10 November 2009 WOS Rating: Reader Reviews: View and add to our user reviews Walking into the auditorium of the Tron Theatre in Glasgow, you cannot be altogether certain of the night ahead of you. Immediate reflexes drive you to look all around and inhale the simple, charming set consisting of tea lights, chairs and plastic toy cars. From the moment that the lights dim and six figures dressed in black appear on the stage, the audience sit silently intrigued. Initially wondering whether this performance is going to be merely dreary and depressing, my thoughts are very much contradicted. I am in for one hell of a ride.

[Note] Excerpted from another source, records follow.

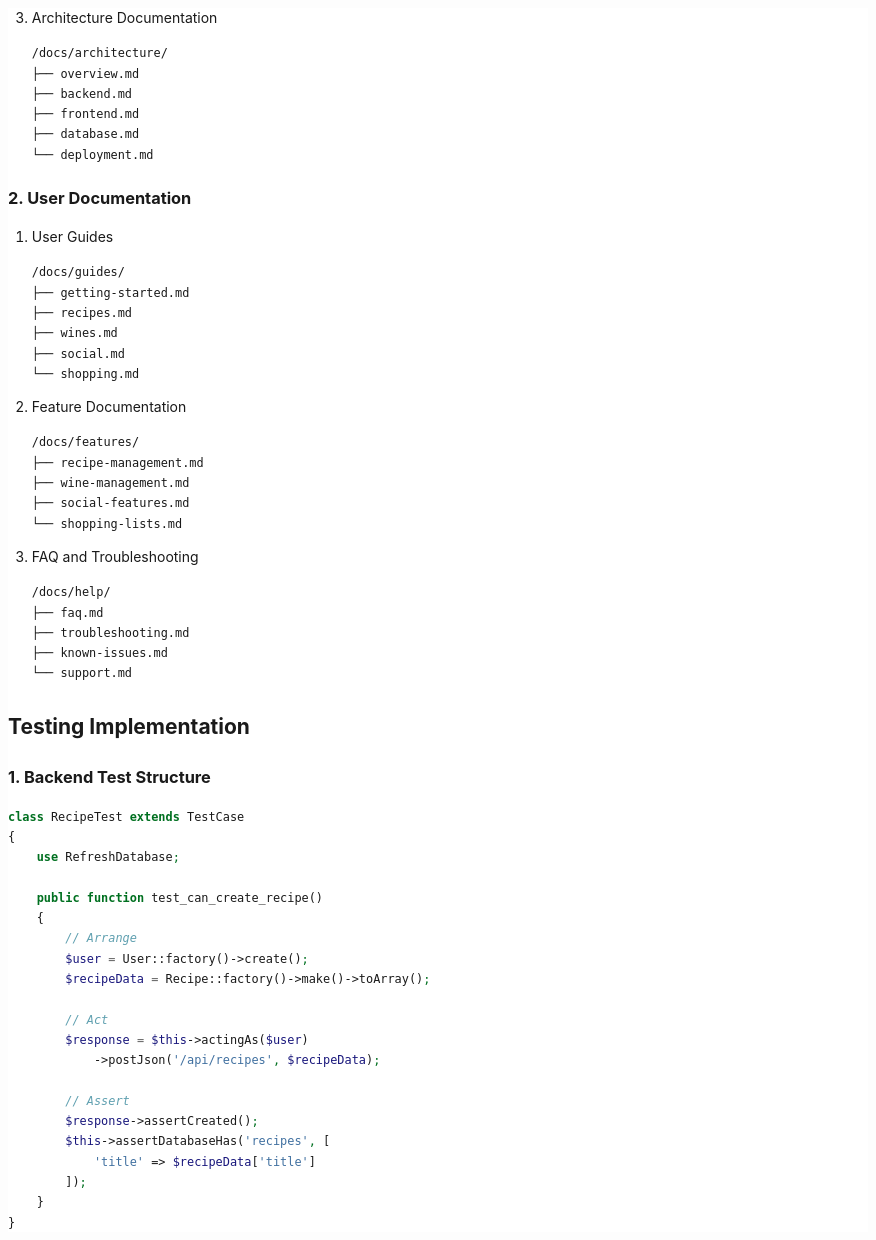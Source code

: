 3. Architecture Documentation
   ```
   /docs/architecture/
   ├── overview.md
   ├── backend.md
   ├── frontend.md
   ├── database.md
   └── deployment.md
   ```

### 2. User Documentation
1. User Guides
   ```
   /docs/guides/
   ├── getting-started.md
   ├── recipes.md
   ├── wines.md
   ├── social.md
   └── shopping.md
   ```

2. Feature Documentation
   ```
   /docs/features/
   ├── recipe-management.md
   ├── wine-management.md
   ├── social-features.md
   └── shopping-lists.md
   ```

3. FAQ and Troubleshooting
   ```
   /docs/help/
   ├── faq.md
   ├── troubleshooting.md
   ├── known-issues.md
   └── support.md
   ```

## Testing Implementation

### 1. Backend Test Structure
```php
class RecipeTest extends TestCase
{
    use RefreshDatabase;

    public function test_can_create_recipe()
    {
        // Arrange
        $user = User::factory()->create();
        $recipeData = Recipe::factory()->make()->toArray();

        // Act
        $response = $this->actingAs($user)
            ->postJson('/api/recipes', $recipeData);

        // Assert
        $response->assertCreated();
        $this->assertDatabaseHas('recipes', [
            'title' => $recipeData['title']
        ]);
    }
}
```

There is not one direct storyline - there are six, each of which interlink in the front seat of a car. This compilation of monologues and sometimes awkward conversations establish the relationships between various characters. We are drawn in by a sense of hilarity, but as the play continues we are confronted with hard hitting situations of discomfort, desperation, paranoia, vengeance and optimism. The insight into these peoples' lives is so engaging because of the wit and magnetism of
Neil LaBute’s script. These are the stories of people travelling not only on long journeys across America but on journeys through life, through good times, hard times and unforgettable times.
Sparkling performance are delivered from all the actors, however
Keith Fleming, Alison Peebles and Mary Gapinsky are particularly captivating: their performances working as well independently as with their partners. However although there are times when we feel as if living these experiences at their side, at others, sections drag on unnecessarily.
Worth a look even if it is just to appreciate the simplicity of effective visual theatre.